THE DATA:
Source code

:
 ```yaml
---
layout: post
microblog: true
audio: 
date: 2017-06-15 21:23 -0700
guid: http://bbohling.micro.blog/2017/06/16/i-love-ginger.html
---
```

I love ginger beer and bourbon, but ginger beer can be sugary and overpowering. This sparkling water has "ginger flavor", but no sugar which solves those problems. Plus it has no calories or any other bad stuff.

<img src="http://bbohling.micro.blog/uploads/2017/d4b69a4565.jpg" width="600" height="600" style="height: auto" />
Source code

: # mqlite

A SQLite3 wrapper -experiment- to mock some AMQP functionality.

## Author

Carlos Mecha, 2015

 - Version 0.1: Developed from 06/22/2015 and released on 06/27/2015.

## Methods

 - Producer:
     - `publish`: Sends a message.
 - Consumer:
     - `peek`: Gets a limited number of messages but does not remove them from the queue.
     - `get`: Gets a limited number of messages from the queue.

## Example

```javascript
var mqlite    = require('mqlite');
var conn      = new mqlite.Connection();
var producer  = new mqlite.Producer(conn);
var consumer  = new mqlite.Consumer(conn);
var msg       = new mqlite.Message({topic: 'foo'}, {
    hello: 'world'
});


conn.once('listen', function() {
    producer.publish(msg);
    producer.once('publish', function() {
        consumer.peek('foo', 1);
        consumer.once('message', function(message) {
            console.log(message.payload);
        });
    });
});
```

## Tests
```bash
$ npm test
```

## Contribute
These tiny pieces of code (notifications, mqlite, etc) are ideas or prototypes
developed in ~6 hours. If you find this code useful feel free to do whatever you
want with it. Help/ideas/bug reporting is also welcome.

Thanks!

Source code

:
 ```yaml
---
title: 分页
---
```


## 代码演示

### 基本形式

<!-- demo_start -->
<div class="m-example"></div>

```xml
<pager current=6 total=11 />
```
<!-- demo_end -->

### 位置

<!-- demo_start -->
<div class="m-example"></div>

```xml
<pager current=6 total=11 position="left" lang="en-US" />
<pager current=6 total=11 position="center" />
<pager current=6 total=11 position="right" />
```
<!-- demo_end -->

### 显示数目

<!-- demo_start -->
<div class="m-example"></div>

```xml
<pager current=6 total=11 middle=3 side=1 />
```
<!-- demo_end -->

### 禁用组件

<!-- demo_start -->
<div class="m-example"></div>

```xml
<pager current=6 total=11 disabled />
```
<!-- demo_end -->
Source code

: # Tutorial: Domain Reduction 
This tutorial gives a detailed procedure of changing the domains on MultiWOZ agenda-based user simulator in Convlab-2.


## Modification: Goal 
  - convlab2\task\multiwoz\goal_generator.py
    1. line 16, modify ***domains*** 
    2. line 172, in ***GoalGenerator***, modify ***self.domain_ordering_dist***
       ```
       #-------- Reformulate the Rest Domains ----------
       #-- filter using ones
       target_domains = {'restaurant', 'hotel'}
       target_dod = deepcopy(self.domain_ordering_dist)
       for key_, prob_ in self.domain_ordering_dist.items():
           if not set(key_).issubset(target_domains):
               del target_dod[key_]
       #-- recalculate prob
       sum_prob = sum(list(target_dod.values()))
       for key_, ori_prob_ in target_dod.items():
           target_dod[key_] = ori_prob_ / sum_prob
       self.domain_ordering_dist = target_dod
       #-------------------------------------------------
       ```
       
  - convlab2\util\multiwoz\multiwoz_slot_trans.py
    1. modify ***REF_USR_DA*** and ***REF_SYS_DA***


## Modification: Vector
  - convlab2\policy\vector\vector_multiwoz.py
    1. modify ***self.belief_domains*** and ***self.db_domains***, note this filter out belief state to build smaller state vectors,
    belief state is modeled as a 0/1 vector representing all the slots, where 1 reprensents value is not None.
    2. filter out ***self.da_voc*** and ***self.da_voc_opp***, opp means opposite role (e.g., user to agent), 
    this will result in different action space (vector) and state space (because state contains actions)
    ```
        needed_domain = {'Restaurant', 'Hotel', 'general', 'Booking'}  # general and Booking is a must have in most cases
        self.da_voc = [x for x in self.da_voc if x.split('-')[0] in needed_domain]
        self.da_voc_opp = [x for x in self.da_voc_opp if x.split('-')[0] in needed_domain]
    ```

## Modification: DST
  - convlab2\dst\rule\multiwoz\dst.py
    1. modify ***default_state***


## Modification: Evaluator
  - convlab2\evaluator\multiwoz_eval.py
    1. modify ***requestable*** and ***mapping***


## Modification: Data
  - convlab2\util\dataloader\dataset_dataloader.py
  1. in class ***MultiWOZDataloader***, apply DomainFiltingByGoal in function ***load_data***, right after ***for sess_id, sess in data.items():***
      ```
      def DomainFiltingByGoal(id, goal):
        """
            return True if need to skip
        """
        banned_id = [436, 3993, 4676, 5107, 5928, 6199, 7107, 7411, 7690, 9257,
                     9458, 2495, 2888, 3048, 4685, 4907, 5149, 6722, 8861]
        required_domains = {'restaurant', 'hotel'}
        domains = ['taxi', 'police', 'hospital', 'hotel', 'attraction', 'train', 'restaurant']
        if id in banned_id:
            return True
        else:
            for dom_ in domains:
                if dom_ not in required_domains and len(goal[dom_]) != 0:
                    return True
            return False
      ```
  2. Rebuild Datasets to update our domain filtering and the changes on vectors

REQUIREMENT: Transcribe the full listing, word for word.

WRITTEN ANSWER:
Source code

:
 ```yaml
---
layout: post
microblog: true
audio: 
date: 2017-06-15 21:23 -0700
guid: http://bbohling.micro.blog/2017/06/16/i-love-ginger.html
---
```

I love ginger beer and bourbon, but ginger beer can be sugary and overpowering. This sparkling water has "ginger flavor", but no sugar which solves those problems. Plus it has no calories or any other bad stuff.

<img src="http://bbohling.micro.blog/uploads/2017/d4b69a4565.jpg" width="600" height="600" style="height: auto" />
Source code

: # mqlite

A SQLite3 wrapper -experiment- to mock some AMQP functionality.

## Author

Carlos Mecha, 2015

 - Version 0.1: Developed from 06/22/2015 and released on 06/27/2015.

## Methods

 - Producer:
     - `publish`: Sends a message.
 - Consumer:
     - `peek`: Gets a limited number of messages but does not remove them from the queue.
     - `get`: Gets a limited number of messages from the queue.

## Example

```javascript
var mqlite    = require('mqlite');
var conn      = new mqlite.Connection();
var producer  = new mqlite.Producer(conn);
var consumer  = new mqlite.Consumer(conn);
var msg       = new mqlite.Message({topic: 'foo'}, {
    hello: 'world'
});


conn.once('listen', function() {
    producer.publish(msg);
    producer.once('publish', function() {
        consumer.peek('foo', 1);
        consumer.once('message', function(message) {
            console.log(message.payload);
        });
    });
});
```

## Tests
```bash
$ npm test
```

## Contribute
These tiny pieces of code (notifications, mqlite, etc) are ideas or prototypes
developed in ~6 hours. If you find this code useful feel free to do whatever you
want with it. Help/ideas/bug reporting is also welcome.

Thanks!

Source code

:
 ```yaml
---
title: 分页
---
```


## 代码演示

### 基本形式

<!-- demo_start -->
<div class="m-example"></div>

```xml
<pager current=6 total=11 />
```
<!-- demo_end -->

### 位置

<!-- demo_start -->
<div class="m-example"></div>

```xml
<pager current=6 total=11 position="left" lang="en-US" />
<pager current=6 total=11 position="center" />
<pager current=6 total=11 position="right" />
```
<!-- demo_end -->

### 显示数目

<!-- demo_start -->
<div class="m-example"></div>

```xml
<pager current=6 total=11 middle=3 side=1 />
```
<!-- demo_end -->

### 禁用组件

<!-- demo_start -->
<div class="m-example"></div>

```xml
<pager current=6 total=11 disabled />
```
<!-- demo_end -->
Source code

: # Tutorial: Domain Reduction 
This tutorial gives a detailed procedure of changing the domains on MultiWOZ agenda-based user simulator in Convlab-2.


## Modification: Goal 
  - convlab2\task\multiwoz\goal_generator.py
    1. line 16, modify ***domains*** 
    2. line 172, in ***GoalGenerator***, modify ***self.domain_ordering_dist***
       ```
       #-------- Reformulate the Rest Domains ----------
       #-- filter using ones
       target_domains = {'restaurant', 'hotel'}
       target_dod = deepcopy(self.domain_ordering_dist)
       for key_, prob_ in self.domain_ordering_dist.items():
           if not set(key_).issubset(target_domains):
               del target_dod[key_]
       #-- recalculate prob
       sum_prob = sum(list(target_dod.values()))
       for key_, ori_prob_ in target_dod.items():
           target_dod[key_] = ori_prob_ / sum_prob
       self.domain_ordering_dist = target_dod
       #-------------------------------------------------
       ```
       
  - convlab2\util\multiwoz\multiwoz_slot_trans.py
    1. modify ***REF_USR_DA*** and ***REF_SYS_DA***


## Modification: Vector
  - convlab2\policy\vector\vector_multiwoz.py
    1. modify ***self.belief_domains*** and ***self.db_domains***, note this filter out belief state to build smaller state vectors,
    belief state is modeled as a 0/1 vector representing all the slots, where 1 reprensents value is not None.
    2. filter out ***self.da_voc*** and ***self.da_voc_opp***, opp means opposite role (e.g., user to agent), 
    this will result in different action space (vector) and state space (because state contains actions)
    ```
        needed_domain = {'Restaurant', 'Hotel', 'general', 'Booking'}  # general and Booking is a must have in most cases
        self.da_voc = [x for x in self.da_voc if x.split('-')[0] in needed_domain]
        self.da_voc_opp = [x for x in self.da_voc_opp if x.split('-')[0] in needed_domain]
    ```

## Modification: DST
  - convlab2\dst\rule\multiwoz\dst.py
    1. modify ***default_state***


## Modification: Evaluator
  - convlab2\evaluator\multiwoz_eval.py
    1. modify ***requestable*** and ***mapping***


## Modification: Data
  - convlab2\util\dataloader\dataset_dataloader.py
  1. in class ***MultiWOZDataloader***, apply DomainFiltingByGoal in function ***load_data***, right after ***for sess_id, sess in data.items():***
      ```
      def DomainFiltingByGoal(id, goal):
        """
            return True if need to skip
        """
        banned_id = [436, 3993, 4676, 5107, 5928, 6199, 7107, 7411, 7690, 9257,
                     9458, 2495, 2888, 3048, 4685, 4907, 5149, 6722, 8861]
        required_domains = {'restaurant', 'hotel'}
        domains = ['taxi', 'police', 'hospital', 'hotel', 'attraction', 'train', 'restaurant']
        if id in banned_id:
            return True
        else:
            for dom_ in domains:
                if dom_ not in required_domains and len(goal[dom_]) != 0:
                    return True
            return False
      ```
  2. Rebuild Datasets to update our domain filtering and the changes on vectors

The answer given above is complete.